The Elephant God By Gordon Casserly Characters: 21186

Updated: 2017-11-30 00:04


At the end of the half hour a tempest of noise arose from the village; tom-toms were beaten, conch-shells blown and vigorous cheering was heard. Then from the huts long lines of coolies carrying weapons of every sort, rifles, old muskets, spears, and swords streamed out and encircled the bungalow at a distance. A little later the Rajah's twenty horsemen rode out of the village on their raw-boned stallions, followed by a hundred infantry soldiers who, Dermot observed, were now armed with rifles in place of their former muskets.

The dismounted troops formed up before the bungalow but half a mile away, in two lines in open order. But the cavalry kept together in a body; and the officer, turning in his saddle to speak to his men, pointed to the house with his sword.

"I believe they're going to charge us," said Dermot.

He had divided up the garrison to the four sides of the bungalow; but now, leaving one man with the shot gun to keep a watch on the back, he collected the rest on the front verandah. Noreen was inside, feeding the hungry children and consoling the mothers.

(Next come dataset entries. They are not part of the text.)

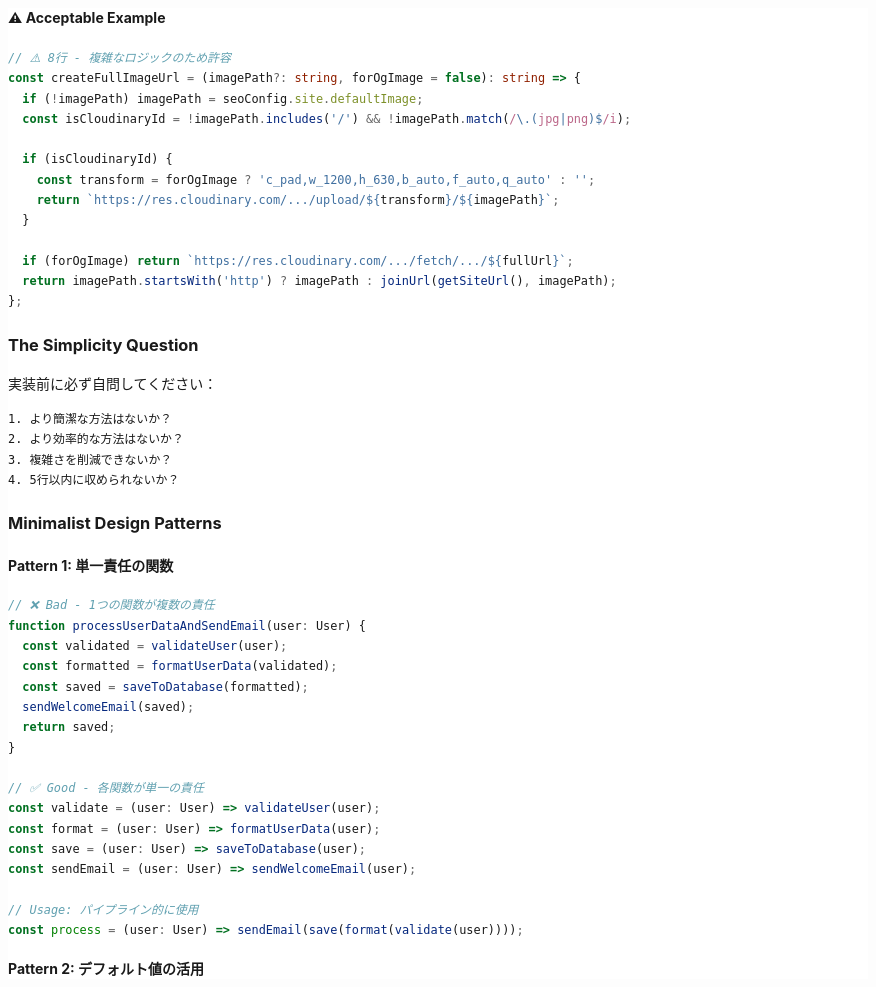 #### ⚠️ Acceptable Example

```typescript
// ⚠️ 8行 - 複雑なロジックのため許容
const createFullImageUrl = (imagePath?: string, forOgImage = false): string => {
  if (!imagePath) imagePath = seoConfig.site.defaultImage;
  const isCloudinaryId = !imagePath.includes('/') && !imagePath.match(/\.(jpg|png)$/i);
  
  if (isCloudinaryId) {
    const transform = forOgImage ? 'c_pad,w_1200,h_630,b_auto,f_auto,q_auto' : '';
    return `https://res.cloudinary.com/.../upload/${transform}/${imagePath}`;
  }
  
  if (forOgImage) return `https://res.cloudinary.com/.../fetch/.../${fullUrl}`;
  return imagePath.startsWith('http') ? imagePath : joinUrl(getSiteUrl(), imagePath);
};
```

### The Simplicity Question

実装前に必ず自問してください：

```
1. より簡潔な方法はないか？
2. より効率的な方法はないか？
3. 複雑さを削減できないか？
4. 5行以内に収められないか？
```

### Minimalist Design Patterns

#### Pattern 1: 単一責任の関数

```typescript
// ❌ Bad - 1つの関数が複数の責任
function processUserDataAndSendEmail(user: User) {
  const validated = validateUser(user);
  const formatted = formatUserData(validated);
  const saved = saveToDatabase(formatted);
  sendWelcomeEmail(saved);
  return saved;
}

// ✅ Good - 各関数が単一の責任
const validate = (user: User) => validateUser(user);
const format = (user: User) => formatUserData(user);
const save = (user: User) => saveToDatabase(user);
const sendEmail = (user: User) => sendWelcomeEmail(user);

// Usage: パイプライン的に使用
const process = (user: User) => sendEmail(save(format(validate(user))));
```

#### Pattern 2: デフォルト値の活用
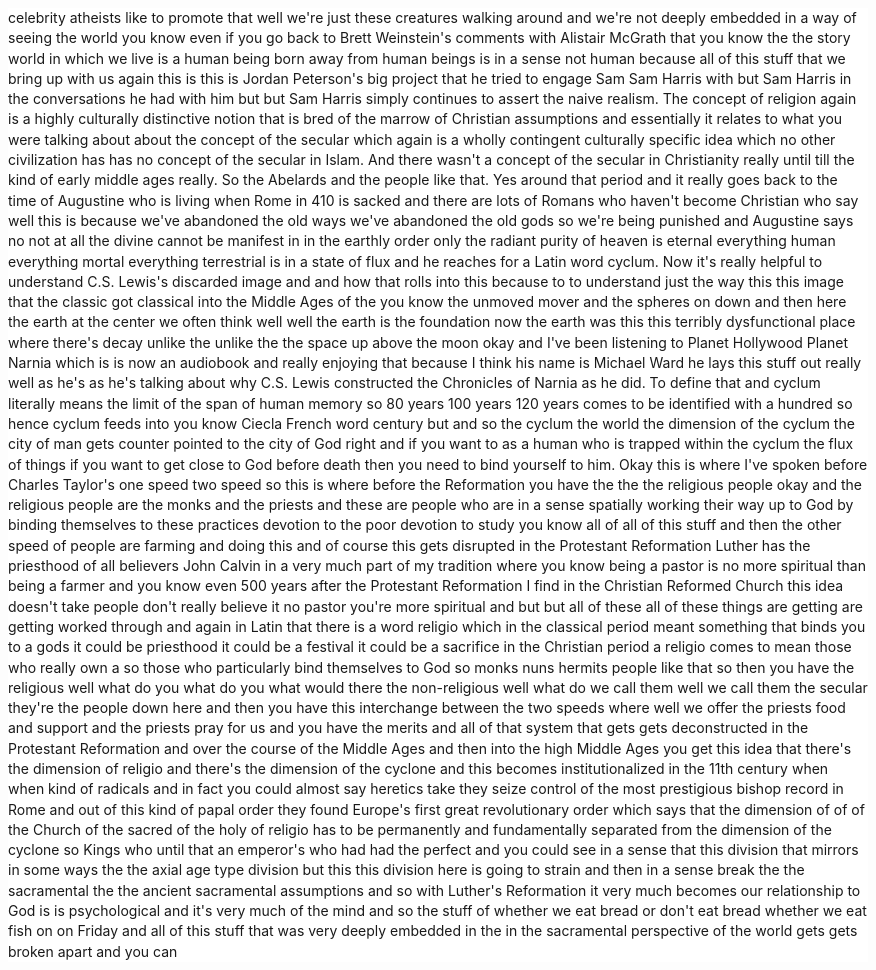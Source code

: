 celebrity atheists like to promote that well we're just these creatures walking around and we're not deeply embedded in a way of seeing the world you know even if you go back to Brett Weinstein's comments with Alistair McGrath that you know the the story world in which we live is a human being born away from human beings is in a sense not human because all of this stuff that we bring up with us again this is this is Jordan Peterson's big project that he tried to engage Sam Sam Harris with but Sam Harris in the conversations he had with him but but Sam Harris simply continues to assert the naive realism. The concept of religion again is a highly culturally distinctive notion that is bred of the marrow of Christian assumptions and essentially it relates to what you were talking about about the concept of the secular which again is a wholly contingent culturally specific idea which no other civilization has has no concept of the secular in Islam. And there wasn't a concept of the secular in Christianity really until till the kind of early middle ages really. So the Abelards and the people like that. Yes around that period and it really goes back to the time of Augustine who is living when Rome in 410 is sacked and there are lots of Romans who haven't become Christian who say well this is because we've abandoned the old ways we've abandoned the old gods so we're being punished and Augustine says no not at all the divine cannot be manifest in in the earthly order only the radiant purity of heaven is eternal everything human everything mortal everything terrestrial is in a state of flux and he reaches for a Latin word cyclum. Now it's really helpful to understand C.S. Lewis's discarded image and and how that rolls into this because to to understand just the way this this image that the classic got classical into the Middle Ages of the you know the unmoved mover and the spheres on down and then here the earth at the center we often think well well the earth is the foundation now the earth was this this terribly dysfunctional place where there's decay unlike the unlike the the space up above the moon okay and I've been listening to Planet Hollywood Planet Narnia which is is now an audiobook and really enjoying that because I think his name is Michael Ward he lays this stuff out really well as he's as he's talking about why C.S. Lewis constructed the Chronicles of Narnia as he did. To define that and cyclum literally means the limit of the span of human memory so 80 years 100 years 120 years comes to be identified with a hundred so hence cyclum feeds into you know Ciecla French word century but and so the cyclum the world the dimension of the cyclum the city of man gets counter pointed to the city of God right and if you want to as a human who is trapped within the cyclum the flux of things if you want to get close to God before death then you need to bind yourself to him. Okay this is where I've spoken before Charles Taylor's one speed two speed so this is where before the Reformation you have the the the religious people okay and the religious people are the monks and the priests and these are people who are in a sense spatially working their way up to God by binding themselves to these practices devotion to the poor devotion to study you know all of all of this stuff and then the other speed of people are farming and doing this and of course this gets disrupted in the Protestant Reformation Luther has the priesthood of all believers John Calvin in a very much part of my tradition where you know being a pastor is no more spiritual than being a farmer and you know even 500 years after the Protestant Reformation I find in the Christian Reformed Church this idea doesn't take people don't really believe it no pastor you're more spiritual and but but all of these all of these things are getting are getting worked through and again in Latin that there is a word religio which in the classical period meant something that binds you to a gods it could be priesthood it could be a festival it could be a sacrifice in the Christian period a religio comes to mean those who really own a so those who particularly bind themselves to God so monks nuns hermits people like that so then you have the religious well what do you what do you what would there the non-religious well what do we call them well we call them the secular they're the people down here and then you have this interchange between the two speeds where well we offer the priests food and support and the priests pray for us and you have the merits and all of that system that gets gets deconstructed in the Protestant Reformation and over the course of the Middle Ages and then into the high Middle Ages you get this idea that there's the dimension of religio and there's the dimension of the cyclone and this becomes institutionalized in the 11th century when when kind of radicals and in fact you could almost say heretics take they seize control of the most prestigious bishop record in Rome and out of this kind of papal order they found Europe's first great revolutionary order which says that the dimension of of of the Church of the sacred of the holy of religio has to be permanently and fundamentally separated from the dimension of the cyclone so Kings who until that an emperor's who had had the perfect and you could see in a sense that this division that mirrors in some ways the the axial age type division but this this division here is going to strain and then in a sense break the the sacramental the the ancient sacramental assumptions and so with Luther's Reformation it very much becomes our relationship to God is is psychological and it's very much of the mind and so the stuff of whether we eat bread or don't eat bread whether we eat fish on on Friday and all of this stuff that was very deeply embedded in the in the sacramental perspective of the world gets gets broken apart and you can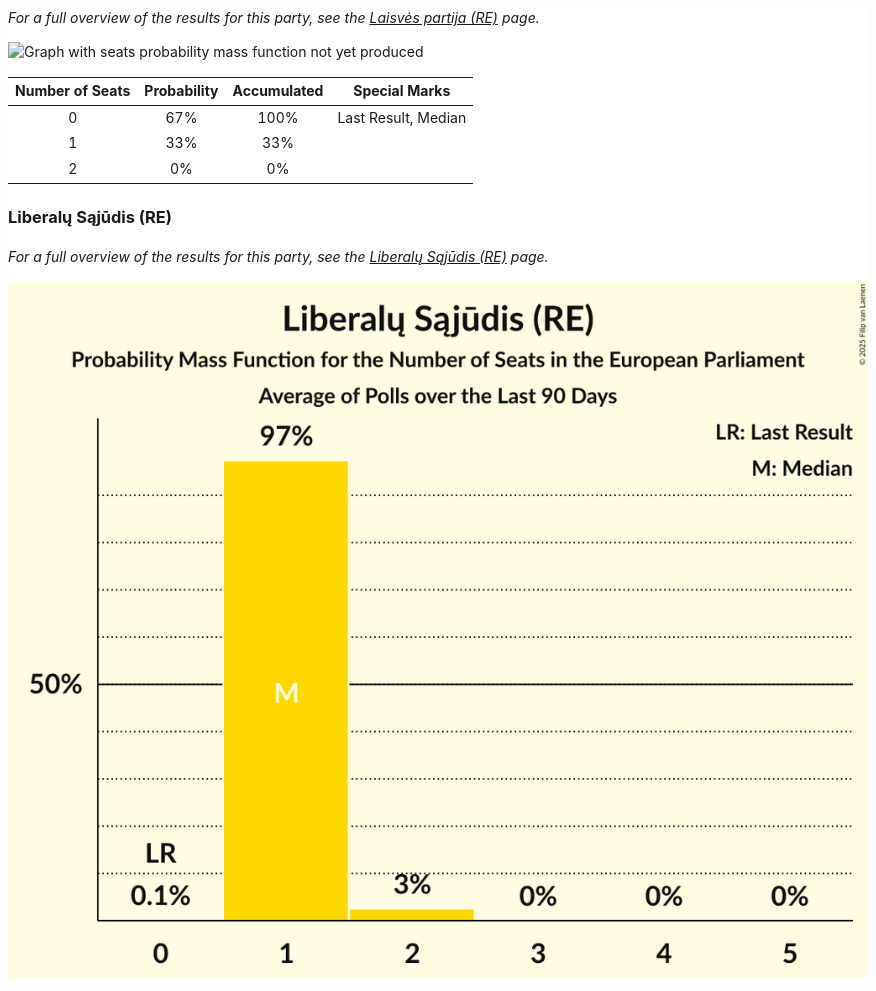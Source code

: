 *For a full overview of the results for this party, see the [Laisvės partija (RE)](party-laisvėspartijare.html) page.*

![Graph with seats probability mass function not yet produced](average-2025-05-31-seats-pmf-laisvėspartijare.png "Seats Probability Mass Function")

| Number of Seats | Probability | Accumulated | Special Marks |
|:---------------:|:-----------:|:-----------:|:-------------:|
| 0 | 67% | 100% | Last Result, Median |
| 1 | 33% | 33% |  |
| 2 | 0% | 0% |  |

### Liberalų Sąjūdis (RE)

*For a full overview of the results for this party, see the [Liberalų Sąjūdis (RE)](party-liberalųsąjūdisre.html) page.*

![Graph with seats probability mass function not yet produced](average-2025-05-31-seats-pmf-liberalųsąjūdisre.png "Seats Probability Mass Function")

"Now, Daleham, don't fire until they are close, and then aim at the horses," said the Major, repeating the instruction to the servants in Urdu.

The Punjaubis grinned and patted their rifles.

The cavalry advanced. The sowars ambled forward, brandishing their curved sabres and uttering fierce yells. Dermot, knowing Sher Afzul and another man to be good shots, ordered them to open fire when the horsemen were about four hundred yards away. He himself took a steady aim at the commander and pressed the trigger. The officer, shot through the body, threw up his arms and fell forward on his horse's head. The startled animal shied and bolted across the furrows; and the corpse, dropping from the saddle, was dragged along the ground, one foot being caught in a stirrup. The cavalry checked for an instant; and Dermot fired again. A sowar fell. The rest cantered forward, yelling and waving their tulwars. Sher Afzul and the other servants opened fire. A second horseman dropped from his saddle, a stallion stumbled and fell, throwing its rider heavily. The firing grew faster. Two or three more horses were wounded and galloped wildly off. The rest of the cavalry came on, but, losing their nerve, checked their pace instead of charging home.

Dermot, loading and firing rapidly, bringing a sowar down with each shot, suddenly found Noreen crouching beside him behind the barricade. She was holding a revolver.

"For Heaven's sake, get into the house, darling!" he cried.

"No; I have Fred's pistol and know how to use it," she answered, calmly. "I have often practised with it."

He could not stop to argue with her, for the troopers still came on. But they bunched together, knee to knee, in a frontal attack, instead of assaulting from all four sides at once. They made a splendid target and suffered heavily. But some brought their horses' heads almost against the verandah railing. All the garrison rose from behind the barricade and fired point-blank at them. The girl, steadying her hand on a box, shot one sowar through the body. The few survivors turned and galloped madly away, leaving most of their number on the ground. To cover their retreat a ragged volley broke from the infantry; and a storm of bullets flew over and around the bungalow, ricocheted from the ground or struck the walls. But one young Mohammedan servant, who had incautiously exposed himself, dropped back shot through the lungs.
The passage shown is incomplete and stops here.